--- Data section ---
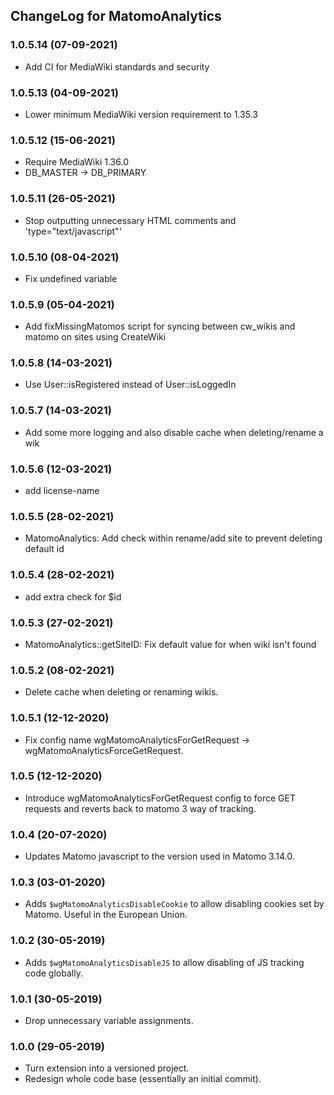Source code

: ## ChangeLog for MatomoAnalytics

### 1.0.5.14 (07-09-2021)
* Add CI for MediaWiki standards and security

### 1.0.5.13 (04-09-2021)
* Lower minimum MediaWiki version requirement to 1.35.3

### 1.0.5.12 (15-06-2021)
* Require MediaWiki 1.36.0
* DB_MASTER -> DB_PRIMARY

### 1.0.5.11 (26-05-2021)
* Stop outputting unnecessary HTML comments and 'type="text/javascript"'

### 1.0.5.10 (08-04-2021)
* Fix undefined variable

### 1.0.5.9 (05-04-2021)
* Add fixMissingMatomos script for syncing between cw_wikis and matomo on sites using CreateWiki

### 1.0.5.8 (14-03-2021)
* Use User::isRegistered instead of User::isLoggedIn

### 1.0.5.7 (14-03-2021)
* Add some more logging and also disable cache when deleting/rename a wik

### 1.0.5.6 (12-03-2021)
* add license-name

### 1.0.5.5 (28-02-2021)
* MatomoAnalytics: Add check within rename/add site to prevent deleting default id

### 1.0.5.4 (28-02-2021)
* add extra check for $id

### 1.0.5.3 (27-02-2021)
* MatomoAnalytics::getSiteID: Fix default value for when wiki isn't found 

### 1.0.5.2 (08-02-2021)
* Delete cache when deleting or renaming wikis.

### 1.0.5.1 (12-12-2020)
* Fix config name wgMatomoAnalyticsForGetRequest -> wgMatomoAnalyticsForceGetRequest.

### 1.0.5 (12-12-2020)
* Introduce wgMatomoAnalyticsForGetRequest config to force GET requests and reverts back to matomo 3 way of tracking.

### 1.0.4 (20-07-2020)
* Updates Matomo javascript to the version used in Matomo 3.14.0.

### 1.0.3 (03-01-2020)
* Adds `$wgMatomoAnalyticsDisableCookie` to allow disabling cookies set by Matomo. Useful in the European Union.

### 1.0.2 (30-05-2019)
* Adds `$wgMatomoAnalyticsDisableJS` to allow disabling of JS tracking code globally.

### 1.0.1 (30-05-2019)
* Drop unnecessary variable assignments.

### 1.0.0 (29-05-2019)
* Turn extension into a versioned project.
* Redesign whole code base (essentially an initial commit).

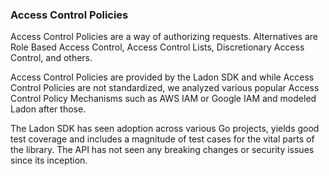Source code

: 
### Access Control Policies

Access Control Policies are a way of authorizing requests. Alternatives are Role Based Access
Control, Access Control Lists, Discretionary Access Control, and others.

Access Control Policies are provided by the Ladon SDK and while Access Control Policies are not standardized,
we analyzed various popular Access Control Policy Mechanisms such as AWS IAM or Google IAM and
modeled Ladon after those.

The Ladon SDK has seen adoption across various Go projects, yields good test coverage and includes a magnitude
of test cases for the vital parts of the library. The API has not seen any breaking changes or security
issues since its inception.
---
→ Exercise requirements
From the data, list each line in which the string "Access" appears.

→ Answer space
### Access Control Policies
Access Control Policies are a way of authorizing requests. Alternatives are Role Based Access
Control, Access Control Lists, Discretionary Access Control, and others.
Access Control Policies are provided by the Ladon SDK and while Access Control Policies are not standardized,
we analyzed various popular Access Control Policy Mechanisms such as AWS IAM or Google IAM and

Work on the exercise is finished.